Le soleil brille. Une femme parle à son chien. Son fils répète au piano. Le temps s’est arrêté. Dans le jardin, le chantier d’une piscine à l’abandon.

"C’est comme ça que tout a commencé. Très sobrement, sans fio­ritures. Une idylle, mais quelque chose sonnait faux. J’avais envie de m’approcher au plus près, d’étudier ce microcosme et de le décortiquer. C’est ainsi qu’est né mon premier long métrage, Pingpong. J’aime les films qui m’invitent à observer. J’aime les documentaires. Et les films qui me font oublier que ce ne sont que des fictions. J’aimerais continuer à travailler dans ce sens."

Les sources d’inspiration

"J’ai passé ma jeunesse dans un univers habité par la musique clas­sique. Je jouais du violoncelle et voulais en faire ma profession. C’était mon choix, personne ne me poussait à cela ; mais j’ai observé très tôt de jeunes musiciens autour de moi dont les parents étaient des artistes professionnels : ils s’isolaient avec leur instrument pour essayer d’égaler la réussite de leurs parents, et ils se soumettaient à une discipline énorme qui me fascinait et qui, en même temps, me faisait peur. Certains de ces jeunes adultes étaient tellement enfermés dans leur monde musical, sans le moindre désir de contacts sociaux, qu’ils me semblaient "autistes".
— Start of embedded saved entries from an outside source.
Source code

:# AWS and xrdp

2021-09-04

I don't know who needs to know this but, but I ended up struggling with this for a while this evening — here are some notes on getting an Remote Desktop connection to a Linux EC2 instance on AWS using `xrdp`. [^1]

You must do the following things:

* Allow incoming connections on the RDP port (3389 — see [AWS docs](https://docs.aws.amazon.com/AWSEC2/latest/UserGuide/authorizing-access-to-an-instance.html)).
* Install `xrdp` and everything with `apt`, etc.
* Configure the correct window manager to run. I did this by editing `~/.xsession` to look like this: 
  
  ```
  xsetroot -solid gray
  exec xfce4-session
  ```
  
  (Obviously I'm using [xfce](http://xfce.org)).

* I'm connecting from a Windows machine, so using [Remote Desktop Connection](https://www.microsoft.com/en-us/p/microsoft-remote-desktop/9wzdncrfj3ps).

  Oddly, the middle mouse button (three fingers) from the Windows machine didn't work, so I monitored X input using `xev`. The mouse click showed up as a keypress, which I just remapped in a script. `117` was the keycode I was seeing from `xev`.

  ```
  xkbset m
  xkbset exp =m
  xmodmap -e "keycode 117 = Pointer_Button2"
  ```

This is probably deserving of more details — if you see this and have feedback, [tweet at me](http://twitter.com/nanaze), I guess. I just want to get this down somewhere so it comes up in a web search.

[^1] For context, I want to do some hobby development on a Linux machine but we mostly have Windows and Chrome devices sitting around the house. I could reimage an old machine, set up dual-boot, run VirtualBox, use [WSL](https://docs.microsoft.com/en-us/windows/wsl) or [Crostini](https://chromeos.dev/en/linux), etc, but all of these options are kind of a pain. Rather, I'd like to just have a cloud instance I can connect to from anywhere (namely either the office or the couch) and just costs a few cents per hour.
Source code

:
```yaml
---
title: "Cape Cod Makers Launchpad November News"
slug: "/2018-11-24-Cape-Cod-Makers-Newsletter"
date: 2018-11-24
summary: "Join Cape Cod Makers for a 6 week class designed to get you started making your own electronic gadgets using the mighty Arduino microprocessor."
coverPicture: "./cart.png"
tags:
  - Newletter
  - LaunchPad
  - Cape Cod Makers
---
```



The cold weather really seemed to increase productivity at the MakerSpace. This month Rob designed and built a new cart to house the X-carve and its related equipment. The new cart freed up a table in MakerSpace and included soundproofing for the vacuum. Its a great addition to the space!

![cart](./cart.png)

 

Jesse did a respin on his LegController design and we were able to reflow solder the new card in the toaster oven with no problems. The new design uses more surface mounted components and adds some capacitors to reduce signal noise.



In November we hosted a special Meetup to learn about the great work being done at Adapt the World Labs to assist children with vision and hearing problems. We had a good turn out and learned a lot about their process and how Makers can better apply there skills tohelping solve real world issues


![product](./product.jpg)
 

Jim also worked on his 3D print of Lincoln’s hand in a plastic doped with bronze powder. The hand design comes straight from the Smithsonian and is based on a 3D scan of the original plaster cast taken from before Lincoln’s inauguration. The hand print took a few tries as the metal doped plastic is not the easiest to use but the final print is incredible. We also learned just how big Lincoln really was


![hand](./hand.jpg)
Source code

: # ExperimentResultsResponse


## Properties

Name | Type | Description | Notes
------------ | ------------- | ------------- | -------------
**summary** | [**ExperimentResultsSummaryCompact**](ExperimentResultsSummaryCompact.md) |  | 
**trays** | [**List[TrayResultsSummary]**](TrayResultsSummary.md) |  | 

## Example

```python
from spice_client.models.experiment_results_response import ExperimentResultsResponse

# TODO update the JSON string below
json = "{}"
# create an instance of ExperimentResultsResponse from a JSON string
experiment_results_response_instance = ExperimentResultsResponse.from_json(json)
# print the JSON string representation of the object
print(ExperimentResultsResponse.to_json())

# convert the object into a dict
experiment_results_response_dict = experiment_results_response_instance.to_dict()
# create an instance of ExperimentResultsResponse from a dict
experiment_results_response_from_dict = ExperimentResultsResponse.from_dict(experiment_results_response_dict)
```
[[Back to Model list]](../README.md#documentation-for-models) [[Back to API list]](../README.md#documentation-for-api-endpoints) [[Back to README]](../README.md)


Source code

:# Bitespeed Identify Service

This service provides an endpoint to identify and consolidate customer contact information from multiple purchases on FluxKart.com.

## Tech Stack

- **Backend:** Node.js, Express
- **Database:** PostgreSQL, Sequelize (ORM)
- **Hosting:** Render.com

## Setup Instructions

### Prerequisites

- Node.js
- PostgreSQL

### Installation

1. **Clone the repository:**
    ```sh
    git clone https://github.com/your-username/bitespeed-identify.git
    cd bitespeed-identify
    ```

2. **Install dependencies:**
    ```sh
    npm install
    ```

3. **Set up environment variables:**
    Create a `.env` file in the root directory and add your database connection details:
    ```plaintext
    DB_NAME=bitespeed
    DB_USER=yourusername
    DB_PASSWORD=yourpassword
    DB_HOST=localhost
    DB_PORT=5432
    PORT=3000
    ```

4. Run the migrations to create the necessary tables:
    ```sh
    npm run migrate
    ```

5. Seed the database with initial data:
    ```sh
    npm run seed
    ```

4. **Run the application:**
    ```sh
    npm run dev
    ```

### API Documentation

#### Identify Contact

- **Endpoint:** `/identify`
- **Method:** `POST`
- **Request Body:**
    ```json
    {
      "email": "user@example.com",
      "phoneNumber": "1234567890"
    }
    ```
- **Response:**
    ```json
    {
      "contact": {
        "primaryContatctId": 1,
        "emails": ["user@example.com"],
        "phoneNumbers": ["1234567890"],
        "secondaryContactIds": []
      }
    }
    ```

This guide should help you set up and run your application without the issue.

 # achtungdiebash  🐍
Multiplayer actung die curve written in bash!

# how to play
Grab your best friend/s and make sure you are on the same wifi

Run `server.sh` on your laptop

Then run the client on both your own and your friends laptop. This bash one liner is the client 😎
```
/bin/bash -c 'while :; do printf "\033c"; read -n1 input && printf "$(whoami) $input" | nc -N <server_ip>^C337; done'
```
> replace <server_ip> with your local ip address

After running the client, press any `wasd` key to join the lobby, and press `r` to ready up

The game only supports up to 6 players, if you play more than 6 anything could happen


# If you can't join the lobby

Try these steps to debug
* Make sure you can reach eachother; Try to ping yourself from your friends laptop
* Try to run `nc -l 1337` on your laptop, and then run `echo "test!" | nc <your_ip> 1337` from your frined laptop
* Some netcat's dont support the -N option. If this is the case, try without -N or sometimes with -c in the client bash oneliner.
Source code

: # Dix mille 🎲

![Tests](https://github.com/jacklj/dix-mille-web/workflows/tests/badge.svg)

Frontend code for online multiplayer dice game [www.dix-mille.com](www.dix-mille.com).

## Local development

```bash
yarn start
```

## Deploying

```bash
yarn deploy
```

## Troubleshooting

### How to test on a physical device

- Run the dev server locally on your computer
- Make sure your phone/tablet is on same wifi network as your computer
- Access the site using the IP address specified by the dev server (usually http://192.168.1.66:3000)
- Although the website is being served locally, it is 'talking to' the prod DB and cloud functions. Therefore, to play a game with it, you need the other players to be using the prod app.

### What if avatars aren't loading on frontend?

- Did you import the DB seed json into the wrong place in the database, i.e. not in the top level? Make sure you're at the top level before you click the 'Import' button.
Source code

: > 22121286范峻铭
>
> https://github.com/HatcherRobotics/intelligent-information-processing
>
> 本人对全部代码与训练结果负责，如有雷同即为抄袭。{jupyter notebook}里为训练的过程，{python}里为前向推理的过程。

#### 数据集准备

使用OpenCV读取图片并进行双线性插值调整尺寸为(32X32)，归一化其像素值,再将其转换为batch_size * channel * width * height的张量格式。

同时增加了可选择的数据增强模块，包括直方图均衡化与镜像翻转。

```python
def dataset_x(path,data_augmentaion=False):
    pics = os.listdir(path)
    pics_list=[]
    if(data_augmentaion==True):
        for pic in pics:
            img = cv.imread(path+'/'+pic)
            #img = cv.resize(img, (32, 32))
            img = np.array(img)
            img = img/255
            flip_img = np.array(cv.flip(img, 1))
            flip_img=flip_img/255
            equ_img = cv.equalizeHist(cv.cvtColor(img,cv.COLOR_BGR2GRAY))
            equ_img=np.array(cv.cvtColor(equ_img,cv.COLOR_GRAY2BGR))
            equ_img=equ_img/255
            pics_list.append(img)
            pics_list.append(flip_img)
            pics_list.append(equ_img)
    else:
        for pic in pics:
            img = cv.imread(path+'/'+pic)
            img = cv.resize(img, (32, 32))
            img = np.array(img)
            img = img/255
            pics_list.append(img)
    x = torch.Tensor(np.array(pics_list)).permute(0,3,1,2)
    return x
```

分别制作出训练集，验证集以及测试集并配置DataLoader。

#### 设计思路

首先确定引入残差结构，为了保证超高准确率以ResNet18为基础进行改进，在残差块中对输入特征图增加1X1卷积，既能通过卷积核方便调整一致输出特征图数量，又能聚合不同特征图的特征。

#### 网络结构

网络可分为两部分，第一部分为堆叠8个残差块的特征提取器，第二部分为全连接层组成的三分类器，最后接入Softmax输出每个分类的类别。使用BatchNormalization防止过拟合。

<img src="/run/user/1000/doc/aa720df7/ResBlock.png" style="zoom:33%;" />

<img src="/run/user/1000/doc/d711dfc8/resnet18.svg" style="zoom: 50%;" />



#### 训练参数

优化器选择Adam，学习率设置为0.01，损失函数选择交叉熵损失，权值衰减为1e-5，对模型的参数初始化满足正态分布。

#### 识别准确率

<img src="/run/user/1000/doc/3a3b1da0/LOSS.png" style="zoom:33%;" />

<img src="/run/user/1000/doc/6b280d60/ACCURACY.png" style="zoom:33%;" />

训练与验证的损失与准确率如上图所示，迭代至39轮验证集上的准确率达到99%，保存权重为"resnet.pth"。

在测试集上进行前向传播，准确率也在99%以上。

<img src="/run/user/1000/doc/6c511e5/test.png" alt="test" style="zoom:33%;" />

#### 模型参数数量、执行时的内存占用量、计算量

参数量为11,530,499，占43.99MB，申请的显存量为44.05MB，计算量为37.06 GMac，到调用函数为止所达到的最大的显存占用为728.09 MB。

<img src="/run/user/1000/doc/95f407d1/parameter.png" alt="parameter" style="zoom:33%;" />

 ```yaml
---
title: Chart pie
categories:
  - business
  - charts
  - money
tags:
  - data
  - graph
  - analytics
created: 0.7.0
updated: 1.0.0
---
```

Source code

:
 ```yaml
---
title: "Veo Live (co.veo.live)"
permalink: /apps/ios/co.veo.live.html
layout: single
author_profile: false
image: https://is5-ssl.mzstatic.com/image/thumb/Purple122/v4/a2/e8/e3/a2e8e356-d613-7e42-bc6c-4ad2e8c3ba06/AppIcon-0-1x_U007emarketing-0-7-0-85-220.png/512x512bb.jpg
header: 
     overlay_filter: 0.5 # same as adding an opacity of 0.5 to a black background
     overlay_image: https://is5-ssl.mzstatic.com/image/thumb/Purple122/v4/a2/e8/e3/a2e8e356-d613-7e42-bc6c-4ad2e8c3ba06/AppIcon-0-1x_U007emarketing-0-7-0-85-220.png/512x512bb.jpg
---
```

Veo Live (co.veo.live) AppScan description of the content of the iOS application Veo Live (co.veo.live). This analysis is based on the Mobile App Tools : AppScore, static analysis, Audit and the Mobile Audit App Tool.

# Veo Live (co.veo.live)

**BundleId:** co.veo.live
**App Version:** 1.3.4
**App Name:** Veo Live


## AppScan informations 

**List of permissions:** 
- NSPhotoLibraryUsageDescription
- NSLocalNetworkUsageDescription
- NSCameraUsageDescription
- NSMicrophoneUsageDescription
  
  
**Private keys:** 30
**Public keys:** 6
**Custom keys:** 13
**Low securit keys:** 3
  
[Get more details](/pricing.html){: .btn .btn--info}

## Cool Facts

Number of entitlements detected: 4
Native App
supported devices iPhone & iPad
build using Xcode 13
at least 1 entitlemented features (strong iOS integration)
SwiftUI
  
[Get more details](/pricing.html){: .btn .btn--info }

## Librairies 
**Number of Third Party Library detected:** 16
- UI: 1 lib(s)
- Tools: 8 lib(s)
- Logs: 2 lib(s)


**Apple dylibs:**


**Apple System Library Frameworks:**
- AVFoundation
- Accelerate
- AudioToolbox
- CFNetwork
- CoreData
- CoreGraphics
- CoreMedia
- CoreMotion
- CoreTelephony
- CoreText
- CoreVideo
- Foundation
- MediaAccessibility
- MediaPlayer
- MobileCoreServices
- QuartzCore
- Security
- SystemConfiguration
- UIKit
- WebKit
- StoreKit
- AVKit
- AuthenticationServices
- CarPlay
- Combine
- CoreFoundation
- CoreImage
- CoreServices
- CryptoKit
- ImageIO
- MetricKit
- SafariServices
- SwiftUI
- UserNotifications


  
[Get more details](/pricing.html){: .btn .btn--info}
En pensant à eux, j’ai créé le personnage de Robert, l’une des bases essentielles du scénario de Pingpong. Ce jeune musicien devait être d’une famille bourgeoise, car c’est avant tout la bour­geoisie aisée qui peut prendre en charge l’apprentissage d’un jeune instrumentiste classique.

On pourrait dire que la bourgeoisie et la musique classique représentent le couple parfait, ou bien que la musique classique est le parfum de la bourgeoisie. C’est un parfum séduisant qui, dans le cas de la famille d’Anna, Stefan et Robert, a un goût très amer. Nous l’apprenons par le regard de Paul qui cherche une reconnaissance et de l’affection.

C’est un regard direct sans préjugés. Un regard qui explore une famille empoisonnée par l’incapacité de communiquer. Au début, il y a de la fascination chez Paul ; à la fin il ne reste plus qu’une répulsion profonde."